Still, even when Lester looked like an ace in April, his cutter was still checking in at its paltry 2012 rates. If nothing is wrong mechanically, it seems the logical conclusion entails some sort of physical issue.
Too Heavy of a Workload?
Once again, Lester is on pace for a 30-start, 200-inning season, which would be the fifth in the last six years for the 29-year-old. The one year he didn't hit both benchmarks, he came up just 9.1 innings short.
It certainly appears that attrition is taking a toll on Lester's pitching style. Looking back at his 2009-11 peak, Lester had the second-highest K/9 in the American League, checking in at robust 9.43.
Will Jon Lester ever be an ace again?
Since then, Lester's peripherals have remained virtually unchanged. His 2013 strand rate and BABIP levels have corrected themselves after an unlucky 2012, and his walk rate is actually below his peak-year levels. However, Lester's WHIP remains a disappointing 1.37, effectively replicating his career-high over a full season of 1.38 last year.
That disheartening fact illustrates an undeniable truth: Lester's stuff is simply more hittable than it was two or three seasons ago. This month, opponents are batting .359/.438/.696 against Lester. In other words, opposing lineups essentially turn into nine Miguel Cabreras when facing the lefty.
And yet, there's no escaping it: something is wrong with Jon Lester, and it needs fixing. As inconvenient as it may be, now is the time to take a step back and try to fix him off the field.
He needs to work out his issues, and whatever they may be, pitching high-stress innings on the mound doesn't seem to be helping.
Unfortunately, the Red Sox are already short on arms, not including a likely DL trip for spot-starter Franklin Morales. For now, Boston really has no breathing room to provide Lester any special accommodations.
The Big Picture
Ultimately, the only question Red Sox Nation wants an answer to is the following: Can Jon Lester be fixed?
Unfortunately, there is no magic genie who can cure all his woes with the snap of a finger. However, there is one compelling piece of evidence that Red Sox fans may not want to here.
Even through his excellent first nine starts, Lester's K/9 was just 7.60, much in line with his diminished rates over the last two seasons. Additionally, his BABIP was below average in both April and May, checking in at .274 and .279, respectively. Though Lester still has a solid arsenal of pitches, it seems increasingly likely his initial success was the aberration.
Obviously, Lester is not as bad as his 8.44 June ERA indicates. Nonetheless, it does appear he no longer is the overpowering strikeout-machine he once was.
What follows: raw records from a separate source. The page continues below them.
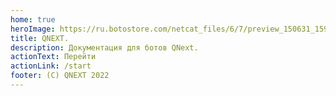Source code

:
 ```yaml
---
home: true
heroImage: https://ru.botostore.com/netcat_files/6/7/preview_150631_1590222981.jpg
title: QNEXT.
description: Документация для ботов QNext.
actionText: Перейти
actionLink: /start
footer: (C) QNEXT 2022
---
```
This does not mean he can no longer be useful, or even an ace, but it does suggest he will probably have to reinvent his approach, something that likely requires a full offseason of dedication rather than a midseason tweak.
Red Sox Nation may be witnessing the end of Jon Lester as they know him. However, that doesn't necessarily mean that he can't forge a new (or at least an altered) pitching identity and recapture Boston's trust.
*Unless otherwise cited, all stats courtesy of Fangraphs.com. Stats accurate as of Monday, June 24.